Soon after, President Biden and former President Donald Trump agreed to two live debates without crowds hosted by news organizations. A CNN debate is now scheduled for Thursday, June 27, followed by a debate on Tuesday, Sept. 10, on ABC.

A statement from VSU expressed the university’s disappointment in the likely cancellation and holds out hope that the situation can be resolved.

“A presidential debate at VSU is a huge win, not only for our students and campus community but for the greater community in general,” VSU officials said. “As the first Historically Black College or University ever selected to host a General Election U.S. Presidential Debate, VSU recognizes the event’s significance and welcomes the opportunity to contribute to the democratic process.”

“We will continue to work closely with the Commission on Presidential Debates and other stakeholders as we assess this situation. VSU will continue to provide updates and further details as they become available.”

When asked about any further actions that have been taken in response to the cancellation, VSU Assistant Vice President for Communications Gwen Williams Dandridge pointed to the statement and said no other debate commitments besides the one to the CPD, who they continue to work with, have been made so far.

Former Gov. L. Douglas Wilder criticized the decision on his blog shortly after.
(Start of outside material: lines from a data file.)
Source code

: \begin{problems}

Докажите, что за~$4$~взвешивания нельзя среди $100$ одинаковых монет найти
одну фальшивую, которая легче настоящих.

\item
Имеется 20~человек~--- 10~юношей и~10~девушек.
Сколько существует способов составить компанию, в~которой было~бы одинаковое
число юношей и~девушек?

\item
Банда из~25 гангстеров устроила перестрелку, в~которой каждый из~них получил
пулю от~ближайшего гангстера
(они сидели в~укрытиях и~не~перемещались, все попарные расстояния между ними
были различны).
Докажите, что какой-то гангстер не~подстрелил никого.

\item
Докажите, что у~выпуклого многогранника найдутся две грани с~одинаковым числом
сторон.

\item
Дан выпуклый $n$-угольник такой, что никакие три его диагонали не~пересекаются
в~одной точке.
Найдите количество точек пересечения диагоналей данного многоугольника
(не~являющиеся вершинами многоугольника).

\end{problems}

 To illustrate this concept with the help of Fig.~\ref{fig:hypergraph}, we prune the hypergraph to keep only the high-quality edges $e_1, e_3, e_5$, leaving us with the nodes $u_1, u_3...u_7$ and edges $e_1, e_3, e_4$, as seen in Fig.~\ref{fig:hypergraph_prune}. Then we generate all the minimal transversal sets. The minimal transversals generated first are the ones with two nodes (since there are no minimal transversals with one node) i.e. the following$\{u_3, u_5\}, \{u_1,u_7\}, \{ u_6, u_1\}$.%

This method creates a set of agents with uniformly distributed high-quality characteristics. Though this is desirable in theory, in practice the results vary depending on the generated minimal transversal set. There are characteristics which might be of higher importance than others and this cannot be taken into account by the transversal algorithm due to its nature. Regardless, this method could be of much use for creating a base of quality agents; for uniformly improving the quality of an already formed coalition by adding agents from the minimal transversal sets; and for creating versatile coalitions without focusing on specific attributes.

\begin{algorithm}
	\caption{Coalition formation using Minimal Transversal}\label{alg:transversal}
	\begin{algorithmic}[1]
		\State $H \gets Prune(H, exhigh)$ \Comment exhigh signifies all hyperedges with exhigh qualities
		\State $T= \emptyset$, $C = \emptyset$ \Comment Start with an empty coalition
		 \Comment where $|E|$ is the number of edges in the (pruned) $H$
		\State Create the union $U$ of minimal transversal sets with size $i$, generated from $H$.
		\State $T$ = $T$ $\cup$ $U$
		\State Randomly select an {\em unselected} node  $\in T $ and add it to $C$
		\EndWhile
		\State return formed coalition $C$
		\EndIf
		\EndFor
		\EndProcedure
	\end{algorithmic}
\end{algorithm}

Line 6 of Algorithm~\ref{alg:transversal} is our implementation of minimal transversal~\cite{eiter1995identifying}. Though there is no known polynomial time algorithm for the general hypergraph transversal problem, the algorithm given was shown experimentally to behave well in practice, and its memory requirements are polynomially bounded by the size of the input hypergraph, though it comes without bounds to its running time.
He criticized President Biden for the choice, noting the costs VSU has incurred to prepare a venue and the potential harm it could do to President Biden’s prospects in the election in November.

“Virginia will play a vital role in this year’s presidential election and it is extremely foolhardy for any candidate to take any votes for granted,” Gov. Wilder wrote. “I would say to President Biden, if you choose Virginia State University, Donald Trump CANNOT object. The ball is in your court Mr. President, and the game is on.

Gov. Glenn A. Youngkin, U.S. Sens. Mark Warner and Tim Kaine, and Virginia Attorney General Jason Miyares also advocated for the VSU debate, noting the historic nature of the college’s selection as a venue. Gov Youngkin blasted the Biden Administration in a post on X, formerly known as Twitter.

“The Biden campaign is refusing to participate in a historic general election presidential debate at [VSU], a great university and HBCU,” the Republican governor wrote in a post on X. “Joe Biden is turning his back on students, Virginians, and the nation because he can’t defend his failing policies. Huge snub to VSU and the citizens of the Commonwealth.”

In November, the CPD set the sites and dates for three presidential debates and one vice presidential debate during the 2024 general election.

The presidential debates were to take place Sept. 16 at Texas State University in San Marcos, Texas; Oct. 1 at Virginia State University in Petersburg, Virginia; and Oct. 9 at the University of Utah in Salt Lake City. The vice presidential debate was set for Sept. 25 at Lafayette College in Easton, Pennsylvania.

Virginia Sen. Mark Warner recently said he has not given up on the possibility of still having a presidential debate at Virginia State University, but at the very least, he feels it is “incumbent” that President Joe Biden comes to the Ettrick campus before the election.

“They’ve obviously made the decision to do the first one at a studio in Atlanta,” he said. “But I still think the second debate we’re going to still push it for VSU. And if for some reason that doesn’t happen, I absolutely believe that it would be incumbent for President Biden to show up at VSU to make his case on why he wants to be re-elected.”

So far, the Biden administration has not responded to the calls to hold the debate at VSU.